This ARM introduces the idea that Puppet Types should be expressible in the Puppet Language.
Why is it of value to be able to express Types in the Puppet Language?
- Users do not have to use Ruby.
- Reduces (longer term Removes) the need to have a Ruby runtime in order to operate on types.
- Enables different implementations which is especially beneficial for devices (say a C or Lua runtime).
The current type system in Puppet is based on resource types that are implemented using an internal Ruby DSL. There are many features that are almost never used, and with the open nature of DSL's in Ruby the definitions are somewhat open ended. In practice (after having investigated the types in the puppet distribution), it was found that most of the types were reasonable well implemented. There is however unnecessary complexities between providers and types that blurs their boundaries in some cases.
This proposal is based on what is believed to be the actual needs for expressing types (resource types, as well as other kinds of "structured data").
This ARM should:
- define a model and concrete syntax for definition of types in Puppet.
- define a Type so that it can represent a Resource Type, as well as represent a general data structure.
- show how to support Polyglot implementations (different target languages).

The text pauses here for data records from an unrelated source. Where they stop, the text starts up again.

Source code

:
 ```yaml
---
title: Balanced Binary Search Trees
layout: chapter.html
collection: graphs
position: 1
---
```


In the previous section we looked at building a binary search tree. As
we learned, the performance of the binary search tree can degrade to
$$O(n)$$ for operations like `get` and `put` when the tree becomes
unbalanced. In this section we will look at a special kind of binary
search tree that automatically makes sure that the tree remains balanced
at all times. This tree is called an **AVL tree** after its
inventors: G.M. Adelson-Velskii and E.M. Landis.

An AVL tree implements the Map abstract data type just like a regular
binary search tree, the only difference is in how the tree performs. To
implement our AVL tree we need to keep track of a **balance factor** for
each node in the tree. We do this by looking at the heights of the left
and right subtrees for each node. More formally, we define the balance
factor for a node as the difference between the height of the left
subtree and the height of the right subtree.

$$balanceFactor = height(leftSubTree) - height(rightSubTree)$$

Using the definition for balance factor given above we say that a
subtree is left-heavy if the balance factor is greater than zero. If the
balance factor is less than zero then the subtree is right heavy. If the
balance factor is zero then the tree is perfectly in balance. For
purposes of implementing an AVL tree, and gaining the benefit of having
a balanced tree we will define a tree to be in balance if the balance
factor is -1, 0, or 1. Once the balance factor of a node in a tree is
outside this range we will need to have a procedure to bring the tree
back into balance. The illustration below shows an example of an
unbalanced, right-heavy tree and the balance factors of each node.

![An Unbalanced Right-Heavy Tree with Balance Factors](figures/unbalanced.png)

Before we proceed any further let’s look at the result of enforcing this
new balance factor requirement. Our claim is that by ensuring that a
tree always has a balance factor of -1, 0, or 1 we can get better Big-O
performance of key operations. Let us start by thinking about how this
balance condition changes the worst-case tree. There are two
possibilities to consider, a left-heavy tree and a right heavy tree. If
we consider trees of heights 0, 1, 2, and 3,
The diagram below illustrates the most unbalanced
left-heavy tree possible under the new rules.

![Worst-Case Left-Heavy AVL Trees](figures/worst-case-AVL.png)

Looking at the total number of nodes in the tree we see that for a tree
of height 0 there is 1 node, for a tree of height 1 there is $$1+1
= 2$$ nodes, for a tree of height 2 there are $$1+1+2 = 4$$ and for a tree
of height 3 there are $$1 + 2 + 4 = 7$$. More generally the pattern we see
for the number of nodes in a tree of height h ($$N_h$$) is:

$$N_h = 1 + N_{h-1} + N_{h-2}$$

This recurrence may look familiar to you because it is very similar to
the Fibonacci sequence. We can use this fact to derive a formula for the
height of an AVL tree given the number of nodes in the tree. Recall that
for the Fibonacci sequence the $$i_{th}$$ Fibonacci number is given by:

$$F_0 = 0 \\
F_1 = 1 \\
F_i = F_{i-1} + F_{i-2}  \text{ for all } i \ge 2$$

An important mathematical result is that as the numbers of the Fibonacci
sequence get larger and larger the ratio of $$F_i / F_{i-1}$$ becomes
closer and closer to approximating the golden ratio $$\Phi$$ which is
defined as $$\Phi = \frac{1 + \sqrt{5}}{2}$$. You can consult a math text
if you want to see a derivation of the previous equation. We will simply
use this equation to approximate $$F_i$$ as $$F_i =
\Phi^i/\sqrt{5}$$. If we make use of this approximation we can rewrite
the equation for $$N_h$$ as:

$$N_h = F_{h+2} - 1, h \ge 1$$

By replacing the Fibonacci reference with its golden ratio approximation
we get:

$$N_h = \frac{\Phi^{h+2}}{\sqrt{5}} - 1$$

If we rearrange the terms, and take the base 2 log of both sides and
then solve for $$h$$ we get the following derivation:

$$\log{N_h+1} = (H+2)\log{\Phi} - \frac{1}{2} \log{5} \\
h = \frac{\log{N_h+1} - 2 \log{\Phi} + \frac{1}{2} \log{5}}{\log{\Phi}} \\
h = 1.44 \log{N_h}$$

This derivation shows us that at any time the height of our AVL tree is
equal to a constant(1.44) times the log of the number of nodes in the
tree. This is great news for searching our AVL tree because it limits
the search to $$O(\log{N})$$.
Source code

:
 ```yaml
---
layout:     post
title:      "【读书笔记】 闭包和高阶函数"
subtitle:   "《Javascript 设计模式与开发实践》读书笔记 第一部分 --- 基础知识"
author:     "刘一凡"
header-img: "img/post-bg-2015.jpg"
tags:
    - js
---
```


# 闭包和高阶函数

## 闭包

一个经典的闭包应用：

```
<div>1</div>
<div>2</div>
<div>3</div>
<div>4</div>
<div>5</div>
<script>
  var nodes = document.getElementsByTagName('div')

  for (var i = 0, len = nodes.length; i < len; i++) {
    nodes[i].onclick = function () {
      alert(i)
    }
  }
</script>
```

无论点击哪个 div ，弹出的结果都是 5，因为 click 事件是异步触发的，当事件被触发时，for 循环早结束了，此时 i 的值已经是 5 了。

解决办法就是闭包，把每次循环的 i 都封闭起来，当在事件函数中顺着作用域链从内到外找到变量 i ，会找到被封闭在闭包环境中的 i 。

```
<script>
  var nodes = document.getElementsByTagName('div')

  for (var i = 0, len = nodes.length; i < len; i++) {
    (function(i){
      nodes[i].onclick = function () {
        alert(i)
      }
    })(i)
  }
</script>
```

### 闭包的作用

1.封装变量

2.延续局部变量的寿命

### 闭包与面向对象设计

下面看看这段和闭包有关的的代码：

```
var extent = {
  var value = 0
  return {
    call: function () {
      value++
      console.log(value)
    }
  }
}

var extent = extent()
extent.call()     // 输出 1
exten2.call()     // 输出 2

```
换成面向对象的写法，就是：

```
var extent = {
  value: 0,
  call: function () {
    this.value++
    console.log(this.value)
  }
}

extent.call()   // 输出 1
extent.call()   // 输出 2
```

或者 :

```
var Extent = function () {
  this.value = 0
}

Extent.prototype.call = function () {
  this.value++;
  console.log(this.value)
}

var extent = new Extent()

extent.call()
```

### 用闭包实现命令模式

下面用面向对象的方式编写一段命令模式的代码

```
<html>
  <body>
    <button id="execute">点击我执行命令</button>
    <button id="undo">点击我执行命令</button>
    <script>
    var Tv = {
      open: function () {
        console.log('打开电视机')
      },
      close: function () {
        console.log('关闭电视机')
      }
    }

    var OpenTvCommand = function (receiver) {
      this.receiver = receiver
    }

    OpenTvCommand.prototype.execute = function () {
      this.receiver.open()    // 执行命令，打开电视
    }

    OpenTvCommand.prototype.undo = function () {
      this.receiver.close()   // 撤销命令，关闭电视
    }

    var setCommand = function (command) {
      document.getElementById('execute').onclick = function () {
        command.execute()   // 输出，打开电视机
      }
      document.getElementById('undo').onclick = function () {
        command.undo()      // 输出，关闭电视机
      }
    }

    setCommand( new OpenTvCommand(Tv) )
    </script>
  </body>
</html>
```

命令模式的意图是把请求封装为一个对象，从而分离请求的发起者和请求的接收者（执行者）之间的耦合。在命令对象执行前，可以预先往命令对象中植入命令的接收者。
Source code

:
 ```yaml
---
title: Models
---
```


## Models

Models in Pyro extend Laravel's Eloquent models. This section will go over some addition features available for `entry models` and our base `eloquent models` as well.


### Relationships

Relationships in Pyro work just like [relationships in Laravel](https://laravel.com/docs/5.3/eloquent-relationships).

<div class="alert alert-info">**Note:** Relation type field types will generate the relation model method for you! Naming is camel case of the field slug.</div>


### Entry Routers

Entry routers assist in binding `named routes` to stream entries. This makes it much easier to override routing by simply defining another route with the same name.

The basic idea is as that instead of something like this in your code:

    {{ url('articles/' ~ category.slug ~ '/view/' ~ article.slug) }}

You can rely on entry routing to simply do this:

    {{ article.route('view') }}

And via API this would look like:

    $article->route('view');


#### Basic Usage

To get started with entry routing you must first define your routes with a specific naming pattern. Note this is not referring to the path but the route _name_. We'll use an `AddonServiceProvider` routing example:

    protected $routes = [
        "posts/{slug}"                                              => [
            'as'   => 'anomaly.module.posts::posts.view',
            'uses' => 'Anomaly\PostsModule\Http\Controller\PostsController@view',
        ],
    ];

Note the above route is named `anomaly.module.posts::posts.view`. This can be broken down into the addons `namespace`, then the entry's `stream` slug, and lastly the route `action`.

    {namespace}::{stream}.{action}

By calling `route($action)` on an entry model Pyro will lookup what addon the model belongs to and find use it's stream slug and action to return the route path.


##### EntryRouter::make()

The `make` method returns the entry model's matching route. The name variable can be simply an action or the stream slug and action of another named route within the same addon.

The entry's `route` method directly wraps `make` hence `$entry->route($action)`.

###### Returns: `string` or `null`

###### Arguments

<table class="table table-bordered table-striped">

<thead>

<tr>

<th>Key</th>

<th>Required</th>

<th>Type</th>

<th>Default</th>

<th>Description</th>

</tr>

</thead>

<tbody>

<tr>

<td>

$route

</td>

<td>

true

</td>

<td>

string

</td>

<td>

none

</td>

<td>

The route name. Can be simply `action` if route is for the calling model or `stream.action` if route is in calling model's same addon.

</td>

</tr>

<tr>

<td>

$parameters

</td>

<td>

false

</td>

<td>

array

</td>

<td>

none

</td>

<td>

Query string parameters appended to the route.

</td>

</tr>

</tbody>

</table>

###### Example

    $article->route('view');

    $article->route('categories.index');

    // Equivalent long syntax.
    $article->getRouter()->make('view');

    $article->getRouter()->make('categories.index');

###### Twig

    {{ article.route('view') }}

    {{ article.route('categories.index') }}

- show a migration path for current Ruby implemented types.
This ARM requires:
- ARM-2.Iteration (Lambdas)
- ARM-TBD.Expression Based Grammar
Here is a proposed grammar for Type (in EBNF).
*
- zero or more?
- zero or one[x | y]
- reference to an existing object of type x by parsing the rule/token y'x'
- token with text x- CAPS - token
()
- grouping
All semantic aspects not described in grammar - see details.
Type
: 'type' QualifiedName ('inherits' [Type | QualifiedReference])? '{'
statements += TypeStatement*
'}'
;
TypeStatement
: Attribute | Reference | Invariant | Abstract
;
Attribute
: 'attr' NAME ',' TypeRefOrEnum ('{' ':' AttributeSetting (',' AttributeSetting)* ','? '}')?
;
Reference
: 'has' NAME ',' TypeRefOrEnum ('{' ReferenceSetting (',' ReferenceSetting)* ','? '}')?
FeatureSetting
: 'min' '=>' INTEGER # min bound, default 0
| 'max' '=>' IntOrUnbound # max bound, default 1
| 'unsettable' '=>' BOOLEAN # if true, empty is different than not set
| 'validate' '=>' Validation
| 'derived' '=>' Lambda # computed, not part of serialization
| 'transient' '=>' BOOLEAN # not included in serialization, true if derived
| 'setable' '=>' BOOLEAN # default true for regular, false for derived
;
ReferenceSetting
: FeatureSetting
| 'containment' '=>' BOOLEAN # default true, as this is the most common
;
AttributeSetting
: FeatureSetting
| 'default' '=>' LiteralValue # in string form, converted to datatype
| 'check' '=>' Validation # optional validation (after set)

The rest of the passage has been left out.